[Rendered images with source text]
'''
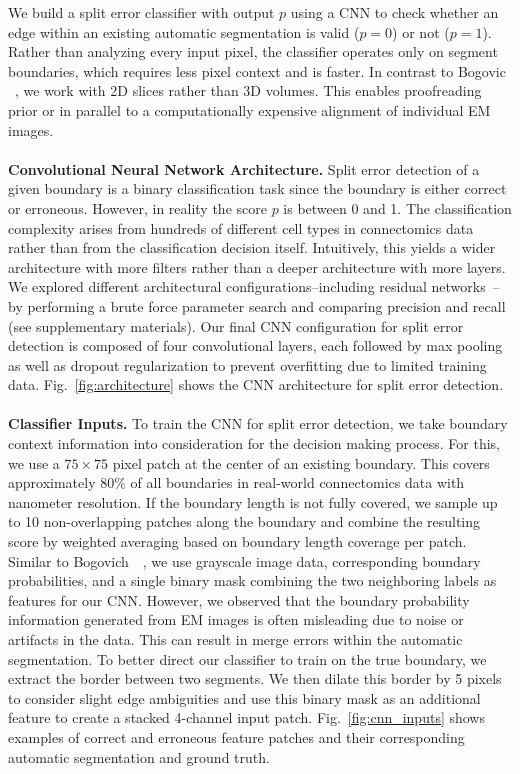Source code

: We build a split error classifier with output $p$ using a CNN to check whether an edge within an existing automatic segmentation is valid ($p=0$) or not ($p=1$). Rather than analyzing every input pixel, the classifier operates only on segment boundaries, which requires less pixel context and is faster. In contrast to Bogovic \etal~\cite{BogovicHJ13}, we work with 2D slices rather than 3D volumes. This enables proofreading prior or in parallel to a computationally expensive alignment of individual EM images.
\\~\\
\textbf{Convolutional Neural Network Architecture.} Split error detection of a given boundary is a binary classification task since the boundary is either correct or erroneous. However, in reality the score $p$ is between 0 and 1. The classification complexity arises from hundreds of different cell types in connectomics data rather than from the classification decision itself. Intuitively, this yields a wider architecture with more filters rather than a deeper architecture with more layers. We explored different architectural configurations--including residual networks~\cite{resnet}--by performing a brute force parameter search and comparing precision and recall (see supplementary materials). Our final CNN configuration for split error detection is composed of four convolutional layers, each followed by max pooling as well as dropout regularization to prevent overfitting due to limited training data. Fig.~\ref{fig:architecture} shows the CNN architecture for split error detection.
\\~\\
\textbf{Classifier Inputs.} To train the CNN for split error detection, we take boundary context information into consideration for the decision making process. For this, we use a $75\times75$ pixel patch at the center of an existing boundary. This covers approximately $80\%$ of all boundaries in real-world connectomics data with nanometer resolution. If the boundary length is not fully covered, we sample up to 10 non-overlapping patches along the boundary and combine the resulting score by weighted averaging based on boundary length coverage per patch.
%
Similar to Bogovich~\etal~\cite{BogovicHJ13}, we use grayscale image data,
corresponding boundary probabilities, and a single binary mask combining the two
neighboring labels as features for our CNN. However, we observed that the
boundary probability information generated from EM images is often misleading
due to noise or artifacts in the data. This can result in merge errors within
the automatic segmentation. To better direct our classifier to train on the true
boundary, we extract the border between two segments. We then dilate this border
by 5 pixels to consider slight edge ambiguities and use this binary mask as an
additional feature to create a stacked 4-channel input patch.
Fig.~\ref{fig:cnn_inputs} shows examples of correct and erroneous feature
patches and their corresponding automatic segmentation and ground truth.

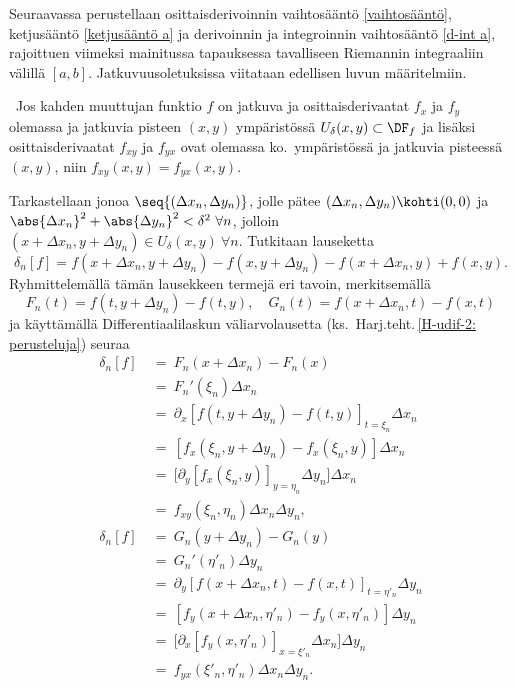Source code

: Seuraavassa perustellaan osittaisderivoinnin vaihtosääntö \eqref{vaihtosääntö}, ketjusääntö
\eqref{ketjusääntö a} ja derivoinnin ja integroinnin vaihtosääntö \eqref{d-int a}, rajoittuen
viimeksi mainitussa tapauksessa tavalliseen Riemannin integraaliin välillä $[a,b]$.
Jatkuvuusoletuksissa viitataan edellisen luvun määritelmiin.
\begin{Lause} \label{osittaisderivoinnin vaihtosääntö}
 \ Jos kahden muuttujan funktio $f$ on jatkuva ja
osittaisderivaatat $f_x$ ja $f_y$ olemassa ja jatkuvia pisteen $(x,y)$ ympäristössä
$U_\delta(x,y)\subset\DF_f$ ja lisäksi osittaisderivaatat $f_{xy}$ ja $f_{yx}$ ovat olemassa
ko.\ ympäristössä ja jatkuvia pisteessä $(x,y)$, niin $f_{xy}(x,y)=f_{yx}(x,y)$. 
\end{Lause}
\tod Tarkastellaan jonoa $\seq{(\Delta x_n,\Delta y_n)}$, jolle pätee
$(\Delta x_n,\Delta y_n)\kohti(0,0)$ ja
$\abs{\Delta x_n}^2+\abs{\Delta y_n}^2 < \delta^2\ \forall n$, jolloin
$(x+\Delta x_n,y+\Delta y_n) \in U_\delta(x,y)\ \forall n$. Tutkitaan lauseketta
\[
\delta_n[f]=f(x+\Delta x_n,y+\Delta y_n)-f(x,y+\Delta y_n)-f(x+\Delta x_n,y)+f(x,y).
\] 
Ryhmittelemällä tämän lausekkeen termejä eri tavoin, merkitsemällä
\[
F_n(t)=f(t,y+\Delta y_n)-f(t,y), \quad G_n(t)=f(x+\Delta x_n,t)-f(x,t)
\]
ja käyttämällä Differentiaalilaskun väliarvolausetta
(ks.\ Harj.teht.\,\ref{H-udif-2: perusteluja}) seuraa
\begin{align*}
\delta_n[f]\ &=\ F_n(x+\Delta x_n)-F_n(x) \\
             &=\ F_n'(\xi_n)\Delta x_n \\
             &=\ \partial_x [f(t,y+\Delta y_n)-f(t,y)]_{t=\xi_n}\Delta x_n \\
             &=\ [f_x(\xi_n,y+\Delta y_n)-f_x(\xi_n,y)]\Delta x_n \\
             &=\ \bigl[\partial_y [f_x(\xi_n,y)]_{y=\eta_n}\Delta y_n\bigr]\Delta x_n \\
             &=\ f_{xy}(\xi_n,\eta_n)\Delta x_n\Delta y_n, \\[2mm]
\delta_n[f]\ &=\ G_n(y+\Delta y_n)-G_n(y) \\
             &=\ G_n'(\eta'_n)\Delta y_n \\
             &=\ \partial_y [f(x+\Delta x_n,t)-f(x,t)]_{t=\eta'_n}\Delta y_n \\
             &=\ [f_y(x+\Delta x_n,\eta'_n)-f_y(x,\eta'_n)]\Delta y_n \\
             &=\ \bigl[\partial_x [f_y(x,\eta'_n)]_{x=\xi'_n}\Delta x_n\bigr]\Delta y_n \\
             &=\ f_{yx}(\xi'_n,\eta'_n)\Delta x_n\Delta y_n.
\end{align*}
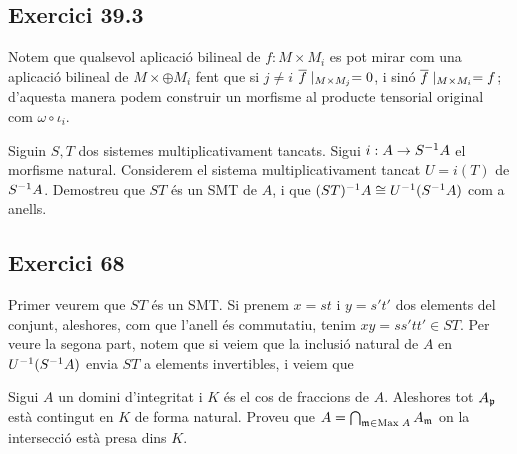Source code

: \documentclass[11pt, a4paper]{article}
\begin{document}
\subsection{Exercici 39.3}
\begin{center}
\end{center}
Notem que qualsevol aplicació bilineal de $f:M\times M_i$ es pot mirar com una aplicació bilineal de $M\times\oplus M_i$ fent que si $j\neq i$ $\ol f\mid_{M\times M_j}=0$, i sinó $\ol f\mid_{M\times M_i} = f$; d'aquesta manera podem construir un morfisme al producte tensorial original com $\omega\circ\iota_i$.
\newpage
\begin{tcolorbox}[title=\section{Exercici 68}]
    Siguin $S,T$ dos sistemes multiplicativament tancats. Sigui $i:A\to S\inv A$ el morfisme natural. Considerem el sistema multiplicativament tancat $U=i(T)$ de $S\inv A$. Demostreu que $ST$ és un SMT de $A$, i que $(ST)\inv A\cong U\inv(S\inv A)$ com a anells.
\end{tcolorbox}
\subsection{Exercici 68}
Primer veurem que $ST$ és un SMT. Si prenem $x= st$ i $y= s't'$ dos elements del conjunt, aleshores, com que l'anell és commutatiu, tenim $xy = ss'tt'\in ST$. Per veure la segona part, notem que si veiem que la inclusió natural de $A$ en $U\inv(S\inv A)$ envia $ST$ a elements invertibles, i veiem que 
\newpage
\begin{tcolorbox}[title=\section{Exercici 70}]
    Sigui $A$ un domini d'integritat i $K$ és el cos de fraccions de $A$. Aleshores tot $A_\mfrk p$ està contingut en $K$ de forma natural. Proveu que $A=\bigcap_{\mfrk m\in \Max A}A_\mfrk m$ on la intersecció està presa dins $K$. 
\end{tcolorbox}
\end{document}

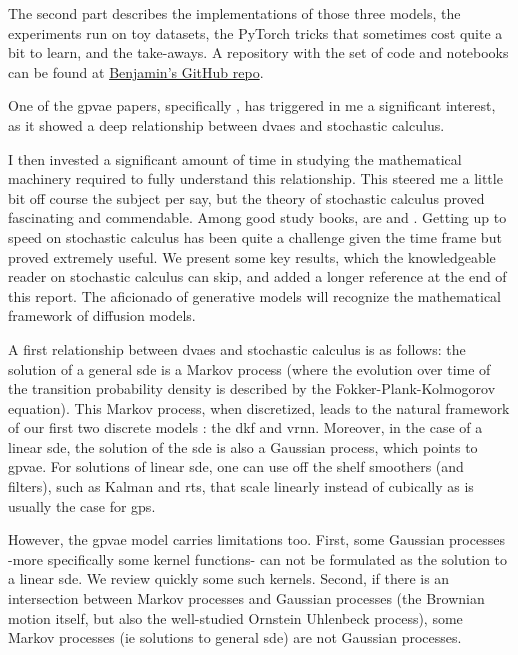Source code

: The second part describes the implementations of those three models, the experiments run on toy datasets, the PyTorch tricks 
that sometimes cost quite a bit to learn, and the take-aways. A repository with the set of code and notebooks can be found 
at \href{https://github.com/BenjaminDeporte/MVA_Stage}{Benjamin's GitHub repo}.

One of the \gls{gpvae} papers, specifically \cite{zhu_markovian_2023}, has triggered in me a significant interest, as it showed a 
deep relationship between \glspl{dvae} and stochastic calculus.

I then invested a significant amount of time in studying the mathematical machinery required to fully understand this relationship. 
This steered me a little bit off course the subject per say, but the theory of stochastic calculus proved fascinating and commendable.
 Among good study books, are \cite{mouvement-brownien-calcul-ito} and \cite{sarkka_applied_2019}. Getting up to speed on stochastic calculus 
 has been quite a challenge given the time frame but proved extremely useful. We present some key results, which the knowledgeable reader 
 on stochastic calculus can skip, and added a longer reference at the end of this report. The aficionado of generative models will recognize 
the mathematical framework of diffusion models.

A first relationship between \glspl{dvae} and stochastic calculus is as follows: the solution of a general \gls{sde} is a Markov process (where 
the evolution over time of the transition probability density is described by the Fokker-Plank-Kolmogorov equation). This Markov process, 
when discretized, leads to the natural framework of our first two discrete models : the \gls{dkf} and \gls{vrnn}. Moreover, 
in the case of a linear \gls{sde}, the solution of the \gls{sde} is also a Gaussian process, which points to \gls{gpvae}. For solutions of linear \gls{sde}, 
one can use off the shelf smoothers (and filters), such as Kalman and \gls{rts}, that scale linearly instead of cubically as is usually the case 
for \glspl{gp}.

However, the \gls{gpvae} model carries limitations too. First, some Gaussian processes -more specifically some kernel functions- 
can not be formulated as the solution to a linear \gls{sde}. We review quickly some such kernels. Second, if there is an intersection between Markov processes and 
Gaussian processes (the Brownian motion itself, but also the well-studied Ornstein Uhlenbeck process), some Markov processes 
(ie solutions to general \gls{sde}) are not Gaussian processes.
'''
'''
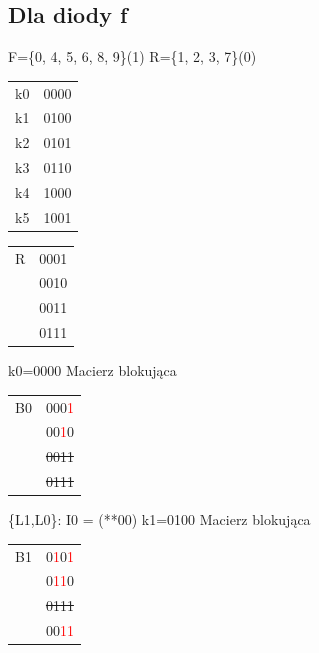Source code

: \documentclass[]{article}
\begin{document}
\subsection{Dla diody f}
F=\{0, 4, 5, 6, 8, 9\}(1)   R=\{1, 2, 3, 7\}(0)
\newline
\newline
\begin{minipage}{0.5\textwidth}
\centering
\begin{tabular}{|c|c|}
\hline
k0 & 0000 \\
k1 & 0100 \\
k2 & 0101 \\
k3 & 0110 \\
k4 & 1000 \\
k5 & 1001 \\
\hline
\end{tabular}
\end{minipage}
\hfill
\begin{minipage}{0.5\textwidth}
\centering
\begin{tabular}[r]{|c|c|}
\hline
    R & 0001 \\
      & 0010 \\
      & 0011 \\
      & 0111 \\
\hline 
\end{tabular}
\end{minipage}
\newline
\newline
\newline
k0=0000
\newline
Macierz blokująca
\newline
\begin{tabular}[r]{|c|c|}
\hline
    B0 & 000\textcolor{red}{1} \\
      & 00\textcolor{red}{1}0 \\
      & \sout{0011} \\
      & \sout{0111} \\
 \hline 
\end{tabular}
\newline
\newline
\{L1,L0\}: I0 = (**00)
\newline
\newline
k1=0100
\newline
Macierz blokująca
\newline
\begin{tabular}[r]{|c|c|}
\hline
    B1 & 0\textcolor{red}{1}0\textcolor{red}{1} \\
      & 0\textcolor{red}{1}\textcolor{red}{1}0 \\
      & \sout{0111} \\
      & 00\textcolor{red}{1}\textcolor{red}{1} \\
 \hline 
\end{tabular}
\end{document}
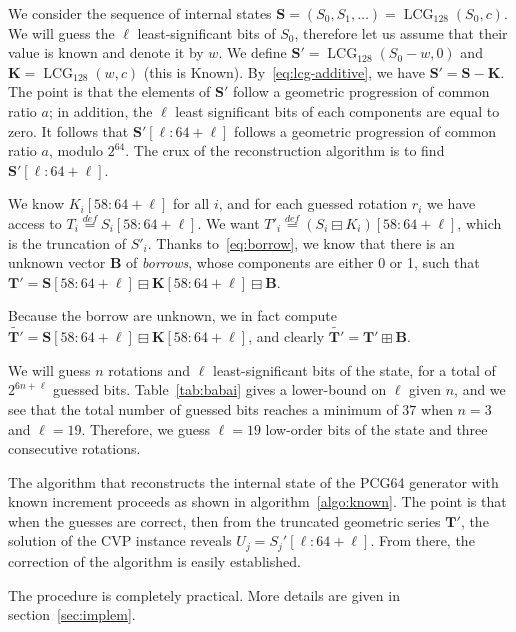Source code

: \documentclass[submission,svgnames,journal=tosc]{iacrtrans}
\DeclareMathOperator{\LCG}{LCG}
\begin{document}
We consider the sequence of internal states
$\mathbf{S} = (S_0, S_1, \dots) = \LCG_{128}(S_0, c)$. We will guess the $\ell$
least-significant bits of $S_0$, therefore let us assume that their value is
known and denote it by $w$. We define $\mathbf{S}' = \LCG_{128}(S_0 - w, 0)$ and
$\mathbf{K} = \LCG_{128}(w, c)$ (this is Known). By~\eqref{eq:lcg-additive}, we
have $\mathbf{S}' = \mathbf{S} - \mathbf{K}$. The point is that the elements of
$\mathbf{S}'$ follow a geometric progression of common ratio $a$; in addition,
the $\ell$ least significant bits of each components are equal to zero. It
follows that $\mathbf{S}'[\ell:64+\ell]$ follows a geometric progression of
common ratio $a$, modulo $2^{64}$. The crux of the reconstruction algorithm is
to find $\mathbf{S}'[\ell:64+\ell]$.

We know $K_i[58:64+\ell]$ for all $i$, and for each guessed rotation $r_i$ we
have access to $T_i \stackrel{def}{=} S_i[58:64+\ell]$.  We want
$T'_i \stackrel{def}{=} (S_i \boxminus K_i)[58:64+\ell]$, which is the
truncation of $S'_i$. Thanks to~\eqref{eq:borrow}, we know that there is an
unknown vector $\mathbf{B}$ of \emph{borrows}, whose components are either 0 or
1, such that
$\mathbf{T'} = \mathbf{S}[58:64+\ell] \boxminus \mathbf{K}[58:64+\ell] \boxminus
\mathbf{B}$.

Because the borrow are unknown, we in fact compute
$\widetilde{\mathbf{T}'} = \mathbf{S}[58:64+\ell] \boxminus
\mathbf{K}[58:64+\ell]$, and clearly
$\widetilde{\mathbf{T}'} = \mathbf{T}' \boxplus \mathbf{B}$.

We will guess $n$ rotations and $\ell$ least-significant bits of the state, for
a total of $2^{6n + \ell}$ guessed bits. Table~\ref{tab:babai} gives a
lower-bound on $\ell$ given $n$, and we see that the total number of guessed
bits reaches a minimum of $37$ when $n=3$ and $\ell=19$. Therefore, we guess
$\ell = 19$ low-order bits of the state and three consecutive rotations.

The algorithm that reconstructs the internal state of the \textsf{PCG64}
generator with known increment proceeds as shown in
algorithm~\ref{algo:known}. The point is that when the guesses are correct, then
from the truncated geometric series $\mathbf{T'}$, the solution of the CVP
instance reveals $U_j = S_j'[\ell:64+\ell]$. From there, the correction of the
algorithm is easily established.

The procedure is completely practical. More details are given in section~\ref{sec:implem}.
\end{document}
'''
→ **Requirement**
Your answer should be the lines above that contain the word "solutions", copied out.

→ **Result below**
in the case of a linear \gls{sde}, the solution of the \gls{sde} is also a Gaussian process, which points to \gls{gpvae}. For solutions of linear \gls{sde}, 
(ie solutions to general \gls{sde}) are not Gaussian processes.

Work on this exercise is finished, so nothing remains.